Experts Warn of Trouble if Gulf Boys are Not Properly Educated
Roberta Pennington, The National
April 09, 2014
When it comes to boys' education in the GCC, the time has come to make a concerted effort to keep them in school or risk dire consequences, educators heard yesterday.
“Unless some effort is made to educate males in meaningful ways, there is, in my mind, certainly many social problems looming in the GCC,” Dr. Natasha Ridge, Executive Director of the Sheikh Saud bin Saqr Al Qasimi Foundation for Policy Research, told an audience of educators at the annual Gulf Comparative Education Society symposium.
“On the one side crime, but on the other side radicalisation and sometime crime and then in-jail radicalisation. Gulf governments are going to have to make a choice about leaving young men to self destruct or introducing reforms that will help them.”
Girls continue to perform better than boys across the region in all subjects, in international and national standardised tests. Meanwhile, boys are more likely to repeat a grade, drop out of school, and are less likely to continue on to higher education, Dr. Ridge said, citing studies.
“While the successes of women and girls in the region are heralded internally and externally, the poor achievement and retention of boys goes unmentioned, except perhaps to serve as a comparison point for girls,” Dr.
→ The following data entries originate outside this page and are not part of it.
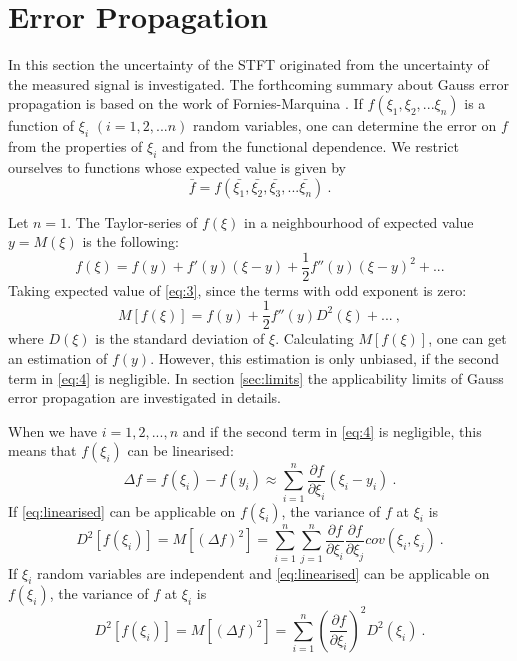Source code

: \documentclass[a4paper,12pt,oneside]{article}
\begin{document}
\section{Error Propagation}

In this section the uncertainty of the STFT originated from the uncertainty of the measured signal is investigated. The forthcoming summary about Gauss error propagation is based on the work of Fornies-Marquina \cite{fornies1997error}. If $f(\xi_1, \xi_2, ... \xi_n)$ is a function of $\xi_i$ $(i = 1,2, ... n)$ random variables, one can determine the error on $f$ from the properties of $\xi_i$ and from the functional dependence. We restrict ourselves to functions whose expected value is given by
\begin{equation}\label{eq:restriction1}
  \bar{f} = f(\bar{\xi_1}, \bar{\xi_2}, \bar{\xi_3}, ... \bar{\xi_n}) \ .
\end{equation}

Let $n = 1$. The Taylor-series of $f(\xi)$ in a neighbourhood of expected value $y = M(\xi)$ is the following:
\begin{equation}\label{eq:3}
  f(\xi) = f(y) + f'(y)(\xi-y) + \frac{1}{2}f''(y)(\xi-y)^2 + ...
\end{equation}
Taking expected value of \eqref{eq:3}, since the terms with odd exponent is zero:
\begin{equation}\label{eq:4}
  M[f(\xi)] = f(y) + \frac{1}{2}f''(y)D^2(\xi) + ... \ ,
\end{equation}
where $D(\xi)$ is the standard deviation of $\xi$.
Calculating $M\left[f(\xi)\right]$, one can get an estimation of $f(y)$. However, this estimation is only unbiased, if the second term in \eqref{eq:4} is negligible. In section \ref{sec:limits} the applicability limits of Gauss error propagation are investigated in details.

When we have $i=1,2, ..., n$ and if the second term in \eqref{eq:4} is negligible, this means that $f(\xi_i)$ can be linearised:
\begin{equation}\label{eq:linearised}
   \Delta f = f(\xi_i) - f(y_i) \approx \sum\limits_{i=1}^n \frac{\partial f}{\partial \xi_i} (\xi_i - y_i) \ .
\end{equation}
If \eqref{eq:linearised} can be applicable on $f(\xi_i)$, the variance of $f$ at $\xi_i$ is
\begin{equation}\label{eq:variance}
  D^2 \left[ f(\xi_i) \right] = M \left[ (\Delta f)^2 \right] = \sum\limits_{i=1}^n \sum\limits_{j=1}^n \frac{\partial f}{\partial \xi_i} \frac{\partial f}{\partial \xi_j} cov(\xi_i, \xi_j) \ .
\end{equation}
If $\xi_i$ random variables are independent and \eqref{eq:linearised} can be applicable on $f(\xi_i)$, the variance of $f$ at $\xi_i$ is
\begin{equation}\label{eq:variance_ind}
  D^2 \left[ f(\xi_i) \right] = M \left[ (\Delta f)^2 \right] = \sum\limits_{i=1}^n \left( \frac{\partial f}{\partial \xi_i} \right)^2 D^2(\xi_i) \ .
\end{equation}
\end{document}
Ridge wrote in her new book, Education and the Reverse Gender Divide in the Gulf States. The book draws on five years of research to try to explain the education gap in the region, and why so little has been done to improve the educational achievements of boys.
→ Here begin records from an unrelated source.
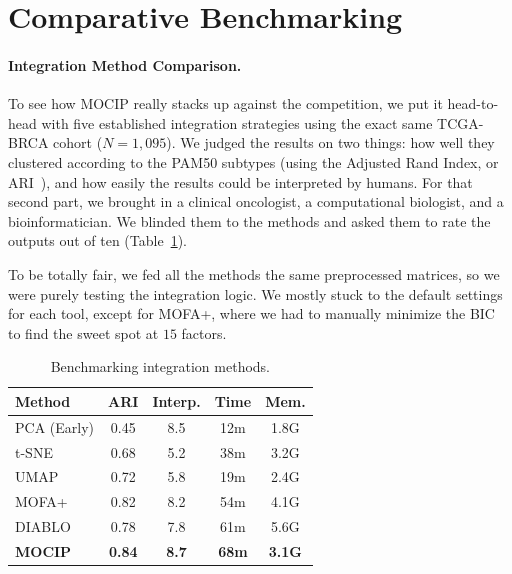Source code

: \documentclass[12pt,a4paper,onecolumn]{article}
\begin{document}
\section{Comparative Benchmarking}

\label{sec:bench}
\paragraph{Integration Method Comparison.}
To see how MOCIP really stacks up against the competition, we put it head-to-head with five established integration strategies using the exact same TCGA-BRCA cohort ($N=1{,}095$). We judged the results on two things: how well they clustered according to the PAM50 subtypes (using the Adjusted Rand Index, or ARI~\cite{wang2021evaluation}), and how easily the results could be interpreted by humans. For that second part, we brought in a clinical oncologist, a computational biologist, and a bioinformatician. We blinded them to the methods and asked them to rate the outputs out of ten (Table~\ref{tab:benchmark}).

To be totally fair, we fed all the methods the same preprocessed matrices, so we were purely testing the integration logic. We mostly stuck to the default settings for each tool, except for MOFA+, where we had to manually minimize the BIC to find the sweet spot at $15$ factors.

\begin{table}[H]
\caption{Benchmarking integration methods.}\label{tab:benchmark}
\centering
\scriptsize
\setlength{\tabcolsep}{2pt}
\begin{tabular}{l c c c c}
\toprule
\textbf{Method} & \textbf{ARI} & \textbf{Interp.} & \textbf{Time} & \textbf{Mem.} \\
\midrule
PCA (Early)      & 0.45 & 8.5 & 12m & 1.8G \\
t-SNE            & 0.68 & 5.2 & 38m & 3.2G \\
UMAP             & 0.72 & 5.8 & 19m & 2.4G \\
MOFA+            & 0.82 & 8.2 & 54m & 4.1G \\
DIABLO           & 0.78 & 7.8 & 61m & 5.6G \\
\midrule
\textbf{MOCIP}   & \textbf{0.84} & \textbf{8.7} & \textbf{68m} & \textbf{3.1G} \\
\bottomrule
\end{tabular}
\end{table}
\end{document}
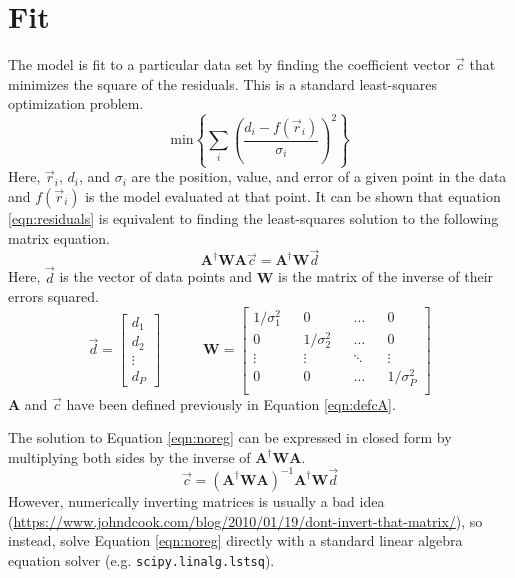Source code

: \documentclass[12pt,letterpaper]{article}
\newcommand{\mat}[1]{\mathbf{#1}}
\newcommand{\plaintext}[1]{\texttt{#1}}
\begin{document}
\section{Fit}
  The model is fit to a particular data set by finding the coefficient vector \(\vec{c}\) that minimizes the square of the residuals.  This is a standard least-squares optimization problem.
  \begin{equation}
    \label{eqn:residuals}
    \text{min}\left\{\sum_i\left(\frac{d_i-f(\vec{r}_i)}{\sigma_i}\right)^2\right\}
  \end{equation}
  Here, \(\vec{r}_i\), \(d_i\), and \(\sigma_i\) are the position, value, and error of a given point in the data and \(f(\vec{r}_i)\) is the model evaluated at that point.  It can be shown that equation \ref{eqn:residuals} is equivalent to finding the least-squares solution to the following matrix equation.
  \begin{equation}
    \label{eqn:noreg}
    \mat{A}^\dagger\mat{W}\mat{A}\vec{c} = \mat{A}^\dagger\mat{W}\vec{d}
  \end{equation}
  Here, \(\vec{d}\) is the vector of data points and \(\mat{W}\) is the matrix of the inverse of their errors squared.
  \begin{equation}
    \vec{d} = \begin{bmatrix}
                d_1 \\
                d_2 \\
                \vdots \\
                d_P
              \end{bmatrix} \quad\quad\quad
    \mat{W} = \begin{bmatrix}
                1/\sigma_1^2 && 0 && \hdots && 0 \\
                0 && 1/\sigma_2^2 && \hdots && 0 \\
                \vdots && \vdots && \ddots && \vdots \\
                0 && 0 && \hdots && 1/\sigma_P^2 \\
              \end{bmatrix}
  \end{equation}
  \(\mat{A}\) and \(\vec{c}\) have been defined previously in Equation \ref{eqn:defcA}.

  The solution to Equation \ref{eqn:noreg} can be expressed in closed form by multiplying both sides by the inverse of \(\mat{A}^\dagger\mat{W}\mat{A}\).
  \begin{equation}
    \vec{c} = (\mat{A}^\dagger\mat{W}\mat{A})^{-1}\mat{A}^\dagger\mat{W}\vec{d}
  \end{equation}
  However, numerically inverting matrices is usually a bad idea (\url{https://www.johndcook.com/blog/2010/01/19/dont-invert-that-matrix/}), so instead, solve Equation \ref{eqn:noreg} directly with a standard linear algebra equation solver (e.g. \plaintext{scipy.linalg.lstsq}).
\end{document}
Poorly educated boys were more likely to commit crimes, suffer from poor health and have a shorter lifespan, Dr. Ridge said. Last year, all of the Emirati inmates in Ras Al Khaimah were men and they made up 21 per cent of the prison population, according to her research.
“Evidence from elsewhere points to the value of education in reducing crime and improving health,” she said. “Obesity levels are on the rise across the GCC, with boys more obese than girls overall.”
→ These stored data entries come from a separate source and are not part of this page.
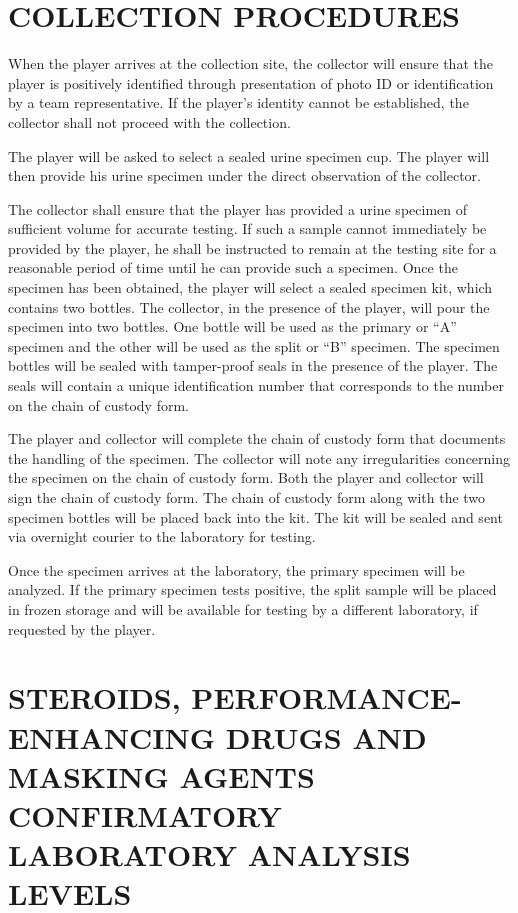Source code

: \documentclass[
]{book}
\begin{document}
\hypertarget{collection-procedures}{%
\section{COLLECTION PROCEDURES}\label{collection-procedures}}

When the player arrives at the collection site, the collector will ensure that the player is positively identified through presentation of photo ID or identification by a team representative. If the player's identity cannot be established, the collector shall not proceed with the collection.

The player will be asked to select a sealed urine specimen cup. The player will then provide his urine specimen under the direct observation of the collector.

The collector shall ensure that the player has provided a urine specimen of sufficient volume for accurate testing. If such a sample cannot immediately be provided by the player, he shall be instructed to remain at the testing site for a reasonable period of time until he can provide such a specimen. Once the specimen has been obtained, the player will select a sealed specimen kit, which contains two bottles. The collector, in the presence of the player, will pour the specimen into two bottles. One bottle will be used as the primary or ``A'' specimen and the other will be used as the split or ``B'' specimen. The specimen bottles will be sealed with tamper-proof seals in the presence of the player. The seals will contain a unique identification number that corresponds to the number on the chain of custody form.

The player and collector will complete the chain of custody form that documents the handling of the specimen. The collector will note any irregularities concerning the specimen on the chain of custody form. Both the player and collector will sign the chain of custody form. The chain of custody form along with the two specimen bottles will be placed back into the kit. The kit will be sealed and sent via overnight courier to the laboratory for testing.

Once the specimen arrives at the laboratory, the primary specimen will be analyzed. If the primary specimen tests positive, the split sample will be placed in frozen storage and will be available for testing by a different laboratory, if requested by the player.

\hypertarget{steroids-performance-enhancing-drugs-and-masking-agents-confirmatory-laboratory-analysis-levels}{%
\section{STEROIDS, PERFORMANCE-ENHANCING DRUGS AND MASKING AGENTS CONFIRMATORY LABORATORY ANALYSIS LEVELS}\label{steroids-performance-enhancing-drugs-and-masking-agents-confirmatory-laboratory-analysis-levels}}
\end{document}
Having poorly educated men in society also affects the social balance.
“There’s consequences for women, in terms of not being able to find suitable marriage partners, because women aren’t just looking for someone with a job, they’re looking for someone who is similarly educated,” Dr Ridge said.
Glen Poole, the author of Equality For Men, Helping Men and the forthcoming Integral Gender Theory, said education was one of the greatest roots to a successful life.
“If you have a good education, you’re more likely to have a good income, you’re more likely to live longer, you’re more likely to live a safe life, you’re less likely to be a victim of violence or crime,” Mr. Poole said. “And you’re more likely to pass on those benefits to your children.”
Both Mr. Poole and Dr. Ridge told of the need to increase the number of male role models – Emirati and otherwise – in schools.
While 80 percent of teachers in government schools for boys are expatriate men, Dr. Ridge said measures needed to be taken to “re-engage” them in educating the population by offering them better working conditions and making them feel more invested in the community.
She suggested revising the educational curriculum in the UAE so that it is more suited for boys, as well as allowing more room for trial-and-error learning. “Improving the curriculum in terms of making it more interesting, more engaging, more accessible, more interactive,” she said. “We need to create more incentives for males to be educated.”